Yamaha DX7 chip reverse-engineering, part V: the output circuitry

The Yamaha DX7 digital synthesizer (1983) was the classic synthesizer in 1980s pop music. It uses a technique called FM synthesis to produce complex, harmonically-rich sounds. In this blog post, I look inside its custom sound chip and explain how the chip's output circuitry works. You might expect it's just a digital output fed into a digital-to-analog converter, but there's much more to it than just that.

Die photo of the YM21280 chip with the main functional blocks labeled. Click this photo (or any other) for a larger version.

Die photo of the YM21280 chip with the main functional blocks labeled. Click this photo (or any other) for a larger version.

The composite die photo above shows the DX7's OPS sound synthesis chip under the microscope, revealing its complex silicon circuitry. Unlike modern chips, this chip has just one layer of metal, visible as the whitish lines on top. Around the edges are the 64 bond wires attached to pads; these connect the silicon die to the chip's 64 pins. The three blocks in red are the focus of this post. The output buffers hold the 16-bit digital values for the 16 notes. The output is controlled by a counter and PLA (Programmable Logic Array). The synthesizer's digital-to-analog conversion uses a sample-and-hold circuit, controlled by the "S/H ctrl" block.

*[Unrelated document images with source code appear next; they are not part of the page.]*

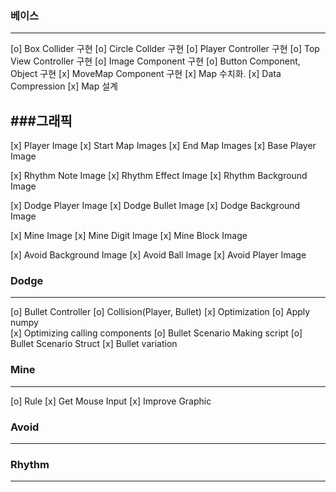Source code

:### 베이스
---------------------------------
[o] Box Collider 구현
[o] Circle Collder 구현
[o] Player Controller 구현
[o] Top View Controller 구현
[o] Image Component 구현
[o] Button Component, Object 구현
[x] MoveMap Component 구현
[x] Map 수치화.
[x] Data Compression
[x] Map 설계

###그래픽
----------------------------------
[x] Player Image
[x] Start Map Images
[x] End Map Images
[x] Base Player Image

[x] Rhythm Note Image
[x] Rhythm Effect Image
[x] Rhythm Background Image

[x] Dodge Player Image
[x] Dodge Bullet Image
[x] Dodge Background Image

[x] Mine Image
[x] Mine Digit Image
[x] Mine Block Image

[x] Avoid Background Image
[x] Avoid Ball Image
[x] Avoid Player Image

### Dodge
----------------------------------
[o] Bullet Controller
[o] Collision(Player, Bullet)
[x] Optimization
  [o] Apply numpy  
  [x] Optimizing calling components
[o] Bullet Scenario Making script
[o] Bullet Scenario Struct
[x] Bullet variation

### Mine
-----------------------------------
[o] Rule
[x] Get Mouse Input
[x] Improve Graphic

### Avoid
-----------------------------------

### Rhythm
-----------------------------------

I've discussed the chip's other functional blocks in earlier posts1, so I'll just give a brief summary here. Each of the 96 oscillators has a phase accumulator used to generate the frequency. The oscillators are combined using the operator computation circuitry in the middle of the chip, under the control of the algorithm ROM. The signal synthesis uses sine and exponential functions, implemented with lookup tables in ROMs.

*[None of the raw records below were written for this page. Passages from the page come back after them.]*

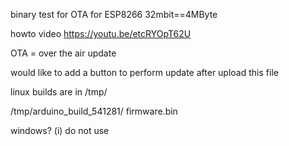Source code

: binary test for OTA for ESP8266 32mbit==4MByte


howto video https://youtu.be/etcRYOpT62U

OTA = over the air update

would like to add a button to perform update after upload this file


linux builds are in /tmp/

/tmp/arduino_build_541281/           firmware.bin

windows? (i) do not use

The Yamaha DX7 synthesizer with its 61-key keyboard and digital controls. Photo by rockheim (CC BY-NC-SA 2.0).

The Yamaha DX7 synthesizer with its 61-key keyboard and digital controls. Photo by rockheim (CC BY-NC-SA 2.0).

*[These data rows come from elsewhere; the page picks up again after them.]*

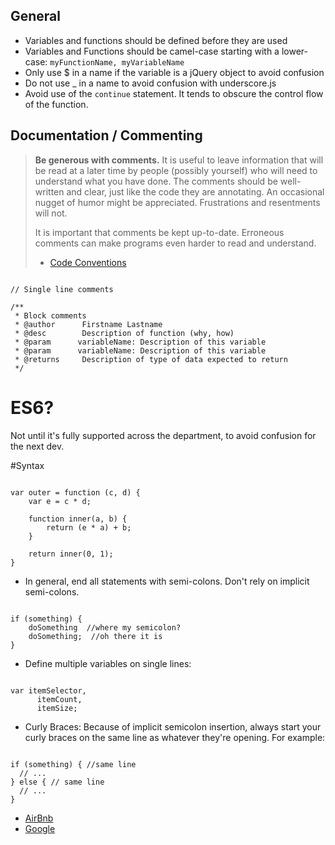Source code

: ## General

- Variables and functions should be defined before they are used
- Variables and Functions should be camel-case starting with a lower-case: <code>myFunctionName, myVariableName</code>
- Only use $ in a name if the variable is a jQuery object to avoid confusion
- Do not use _ in a name to avoid confusion with underscore.js
- Avoid use of the <code>continue</code> statement. It tends to obscure the control flow of the function.

## Documentation / Commenting

> **Be generous with comments.** It is useful to leave information that will be read at a later time by people (possibly yourself) who will need to understand what you have done. The comments should be well-written and clear, just like the code they are annotating. An occasional nugget of humor might be appreciated. Frustrations and resentments will not.
>
> It is important that comments be kept up-to-date. Erroneous comments can make programs even harder to read and understand.
> - [Code Conventions](http://javascript.crockford.com/code.html)

<pre><code>
// Single line comments

/**
 * Block comments
 * @author      Firstname Lastname
 * @desc        Description of function (why, how)
 * @param      variableName: Description of this variable
 * @param      variableName: Description of this variable
 * @returns     Description of type of data expected to return
 */
</code></pre>

# ES6? 

Not until it's fully supported across the department, to avoid confusion for the next dev.

#Syntax

<pre><code>
var outer = function (c, d) {
    var e = c * d;

    function inner(a, b) {
        return (e * a) + b;
    }

    return inner(0, 1);
}
</code></pre>

- In general, end all statements with semi-colons. Don't rely on implicit semi-colons.

<pre><code>
if (something) {
    doSomething  //where my semicolon?
    doSomething;  //oh there it is
}
</code></pre>

- Define multiple variables on single lines: 

<pre><code>
var itemSelector,
      itemCount,
      itemSize;
</code></pre>

- Curly Braces: Because of implicit semicolon insertion, always start your curly braces on the same line as whatever they're opening. For example:

<pre><code>
if (something) { //same line
  // ...
} else { // same line
  // ...
}
</code></pre>



- [AirBnb](https://github.com/airbnb/javascript)
- [Google](https://google.github.io/styleguide/javascriptguide.xml#JavaScript_Style_Rules)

The synthesizer's output circuitry

Before I dive into the details of the chip, I'll explain the synthesizer's output circuit. The heart of the synthesizer is the OPS (Operator S) sound chip that digitally generates the notes. It provides digital values to the digital-to-analog converter (D/A). The resulting analog signal goes through a low-pass filter (LPF). The volume is controlled by a foot pedal and the synthesizer's volume control. Finally, the signal is amplified for the line and headphone outputs.

Block diagram of the output circuit. Based on the DX7/9 Service Manual.

Block diagram of the output circuit. Based on the DX7/9 Service Manual.

The digital-to-analog conversion is more complex than you might expect. The process starts with the digital-to-analog converter (DAC) chip2 that takes a 12-bit digital value from the sound chip and converts it to an analog value in the range 0 to 15 volts.3 The multiplexer allows the overall synthesizer volume to be controlled by MIDI, but with just 8 levels.

Schematic of the volume control and DAC circuit. Based on the DX7 schematics.

Schematic of the volume control and DAC circuit. Based on the DX7 schematics.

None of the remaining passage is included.